A côté de chez Disney / «The Florida Project» de Sean Baker

Misch Bervard / Après les «Three Billboards…» de la semaine passée, nous sommes

particulièrement gâtés de pouvoir parler d’un autre chef-d’œuvre du cinéma

indépendant cette semaine.

Le scénariste-réalisateur Sean Baker ajoute avec The Florida Project un nouvel opus à sa filmographie sans faute, en nous emmenant une fois de plus à la rencontre d’un échantillon peu représenté de la population américaine. Il donne cette fois-ci le beau rôle à trois enfants qui vivent dans un motel milieu de gamme de la banlieue d’Orlando, en Floride, à deux pas de Disney World.

Un enfant, petit garçon d’un street hustler qui ignorait jusque-là tout de son existence, était déjà au centre de Prince of Broadway en 2008. En 2012, avec Starlet, Baker nous racontait une histoire d’amitié non conventionnelle entre une jeune actrice porno (Dree Hemingway) et une vieille dame (la formidable actrice amateur Besedka Johnson, découverte à 85 ans pour ce film qui allait rester son seul puisqu’elle est décédée deux ans plus tard).

Le film le plus connu de Sean Baker est sans doute Tangerine (2015), un Christmas-Movie surprenant filmé avec des iPhones, qui nous raconte les histoires parallèles d’un chauffeur de taxi arménien à Los Angeles et de deux prostituées transgenres qui arpentent, un réveillon de Noël, le Sunset Strip à la recherche du petit ami et souteneur de l’une d’elles. Il s’agit ici d’une comédie dramatique, avec l’accent mis volontairement sur le drama que produit Sin-Dee (Kitana Kiki Rodriguez) tout au long de cette balade, et qui culmine évidemment dans une scène finale où tous les personnages du film se retrouvent pour une confrontation comique et émouvante à la fois, dans un restaurant de donuts.

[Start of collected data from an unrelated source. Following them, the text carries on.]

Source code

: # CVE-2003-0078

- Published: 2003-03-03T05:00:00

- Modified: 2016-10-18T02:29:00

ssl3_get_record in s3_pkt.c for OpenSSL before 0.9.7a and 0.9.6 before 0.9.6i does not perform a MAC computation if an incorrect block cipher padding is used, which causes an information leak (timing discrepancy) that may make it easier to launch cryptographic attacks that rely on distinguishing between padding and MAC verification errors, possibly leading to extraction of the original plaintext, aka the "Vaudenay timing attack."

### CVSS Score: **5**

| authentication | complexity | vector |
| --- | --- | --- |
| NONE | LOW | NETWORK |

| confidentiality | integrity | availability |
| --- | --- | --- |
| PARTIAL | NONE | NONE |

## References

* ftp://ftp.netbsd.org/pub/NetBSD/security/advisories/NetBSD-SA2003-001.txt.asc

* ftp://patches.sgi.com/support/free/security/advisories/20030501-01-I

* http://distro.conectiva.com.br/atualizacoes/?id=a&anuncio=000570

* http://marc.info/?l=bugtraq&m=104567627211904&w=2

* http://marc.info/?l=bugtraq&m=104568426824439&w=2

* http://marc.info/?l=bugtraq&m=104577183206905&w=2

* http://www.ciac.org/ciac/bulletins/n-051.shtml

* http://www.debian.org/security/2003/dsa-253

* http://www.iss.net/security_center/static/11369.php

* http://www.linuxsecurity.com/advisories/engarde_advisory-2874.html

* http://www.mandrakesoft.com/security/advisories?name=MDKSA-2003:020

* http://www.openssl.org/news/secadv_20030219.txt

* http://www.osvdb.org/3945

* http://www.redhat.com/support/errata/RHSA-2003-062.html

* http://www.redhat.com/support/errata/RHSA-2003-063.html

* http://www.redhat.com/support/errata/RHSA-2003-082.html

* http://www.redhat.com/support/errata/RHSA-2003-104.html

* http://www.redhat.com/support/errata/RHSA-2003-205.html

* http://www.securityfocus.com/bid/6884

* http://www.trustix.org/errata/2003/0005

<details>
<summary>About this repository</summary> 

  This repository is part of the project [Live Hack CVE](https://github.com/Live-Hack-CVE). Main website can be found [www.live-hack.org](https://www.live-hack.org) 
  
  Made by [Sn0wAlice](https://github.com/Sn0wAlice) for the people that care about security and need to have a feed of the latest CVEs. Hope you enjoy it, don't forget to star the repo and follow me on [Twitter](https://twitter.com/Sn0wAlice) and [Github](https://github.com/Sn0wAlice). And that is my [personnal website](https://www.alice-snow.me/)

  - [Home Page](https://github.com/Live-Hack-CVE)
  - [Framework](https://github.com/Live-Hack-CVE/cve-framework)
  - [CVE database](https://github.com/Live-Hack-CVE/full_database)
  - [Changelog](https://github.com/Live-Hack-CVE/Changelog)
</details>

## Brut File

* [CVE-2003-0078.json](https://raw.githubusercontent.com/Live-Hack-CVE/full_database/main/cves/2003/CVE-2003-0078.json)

Ce que l’on retrouve comme fil rouge à travers tous les films de Baker est son amour pour des personnages en marge de la société américaine et du fameux rêve qui y est souvent attaché. Il nous les présente toujours de façon très simple, sans le moindre pathos et, surtout, sans le moindre jugement moral (ou autre). Et nous aussi, nous nous y attachons ainsi avec un plaisir de spectateur rare.

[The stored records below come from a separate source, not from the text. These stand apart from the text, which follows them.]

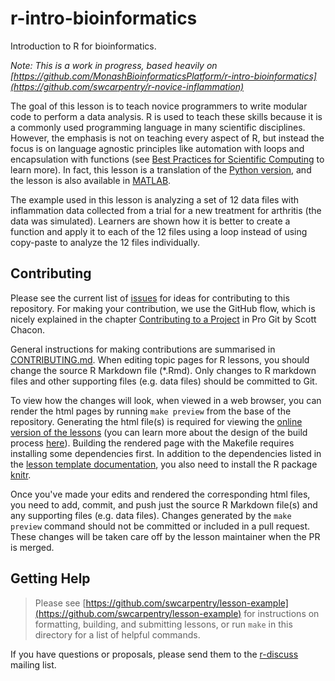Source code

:r-intro-bioinformatics
=====================

Introduction to R for bioinformatics.

_Note: This is a work in progress, based heavily on [https://github.com/MonashBioinformaticsPlatform/r-intro-bioinformatics](https://github.com/swcarpentry/r-novice-inflammation)_

The goal of this lesson is to teach novice programmers to write modular code to
perform a data analysis. R is used to teach these skills because it is a
commonly used programming language in many scientific disciplines. However, the
emphasis is not on teaching every aspect of R, but instead the focus is on
language agnostic principles like automation with loops and encapsulation with
functions (see [Best Practices for Scientific Computing][best-practices] to
learn more). In fact, this lesson is a translation of the [Python version][py],
and the lesson is also available in [MATLAB][].

The example used in this lesson is analyzing a set of 12 data files with
inflammation data collected from a trial for a new treatment for arthritis (the
data was simulated). Learners are shown how it is better to create a function
and apply it to each of the 12 files using a loop instead of using copy-paste
to analyze the 12 files individually.

[best-practices]: http://journals.plos.org/plosbiology/article?id=10.1371/journal.pbio.1001745
[py]: https://github.com/swcarpentry/python-novice-inflammation
[MATLAB]: https://github.com/swcarpentry/matlab-novice-inflammation

## Contributing

Please see the current list of [issues][] for ideas for contributing to this
repository. For making your contribution, we use the GitHub flow, which is
nicely explained in the chapter [Contributing to a Project][pro-git] in Pro Git
by Scott Chacon.

General instructions for making contributions are summarised in [CONTRIBUTING.md](https://github.com/MonashBioinformaticsPlatform/r-intro-bioinformatics/blob/gh-pages/CONTRIBUTING.md).
When editing topic pages for R lessons, you should change the source R Markdown
file (*.Rmd). Only changes to R markdown files and other supporting files (e.g. data files) should be committed to Git. 

To view how the changes will look, when viewed in a web browser, you can render the html pages by running `make preview` from the base of the repository. Generating the html file(s) is required for viewing the [online version of the lessons][online] (you can learn more about the design of the build process [here][design]). Building the rendered page with the Makefile requires installing some dependencies first. In addition to the dependencies listed in the [lesson template documentation][dependencies], you also need to install the R package [knitr][]. 

Once you've made your edits and rendered the corresponding html files,
you need to add, commit, and push just the source R Markdown file(s)
and any supporting files (e.g. data files). Changes generated by the `make preview` command should not be committed or included in a pull request. These changes will be taken care off by the lesson maintainer when the PR is merged.

[issues]: https://github.com/MonashBioinformaticsPlatform/r-intro-bioinformatics/issues
[pro-git]: http://git-scm.com/book/en/v2/GitHub-Contributing-to-a-Project
[dependencies]: https://github.com/swcarpentry/lesson-example#dependencies
[knitr]: http://cran.r-project.org/web/packages/knitr/index.html
[online]: http://swcarpentry.github.io/r-novice-inflammation/
[design]: https://github.com/swcarpentry/lesson-example/blob/gh-pages/DESIGN.md

## Getting Help

> Please see [https://github.com/swcarpentry/lesson-example](https://github.com/swcarpentry/lesson-example)
> for instructions on formatting, building, and submitting lessons,
> or run `make` in this directory for a list of helpful commands.

If you have questions or proposals, please send them to the [r-discuss][] mailing list.

[r-discuss]: http://lists.software-carpentry.org/mailman/listinfo/r-discuss_lists.software-carpentry.org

Dans The Florida Project, il s’agit donc surtout des trois enfants, Moonee, Scooty et Jancey, que nous suivons, le temps d’un été torride, dans et autour du Magic Castel Motel, fraîchement repeint en violet. Ce sont des gosses on ne peut plus normaux, qui sillonnent les couloirs de leur demeure et ses alentours composés de magasins outlet, bars à glaces et terrains vagues qui se prêtent merveilleusement à des safaris et autres petites aventures quotidiennes. Et c’est à travers les yeux candides et les émotions de ces enfants que Sean Baker nous révèle aussi le microcosme des adultes qui vivent tant bien que mal dans le Château Magique. Il y a bien entendu les mères des enfants, qui vivent de petits boulots, de magouilles et, le cas échéant, de prostitution pour pouvoir payer le loyer au début de chaque mois. Ces portraits de femmes, avec leurs histoires d’amitié qui se font et se défont, renvoient directement au monde et aux personnages des précédents films de Baker, et une fois de plus ce dernier ne les juge nullement. Il les comprend et les aime profondément, avec leurs côtés charmants et leurs défauts, et réussit à ce que le spectateur en fasse de même, plutôt que de ressentir de la pitié pour eux.

On aura compris que les pères des enfants sont tous absents de ce film, et les hommes en général n’apparaissent qu’à la périphérie du scénario. Sauf Bobby, le manager et homme à tout faire du Magic Castle, qui, comme le scénariste-réalisateur, aime et protège de son mieux chacun de ses locataires, et représente ainsi la figure paternelle pour tout ce petit monde. Y compris pour Halley (Bria Vinaite), la mère de Moonee (Brooklynn Prince), qui clame pourtant haut et fort qu’il n’est pas son père, et Bobby de lui répondre qu’il ne veut pas l’être. Ce n’est certainement pas un hasard si pour interpréter Bobby, Sean Baker a pour la première fois de sa filmographie fait appel à une star, à savoir le très grand Willem Dafoe. Si tous les personnages tournent en permanence autour de lui, à aucun moment cependant il ne leur vole la vedette et il contribue simplement à la magie qui opère tout au long de ce film. Ceci grâce à une multitude de petits détails, tout aussi impossibles qu’inutiles à raconter ou résumer ici, jusqu’à la formidable et hautement suggestive échappée finale des enfants vers leur célèbre voisin.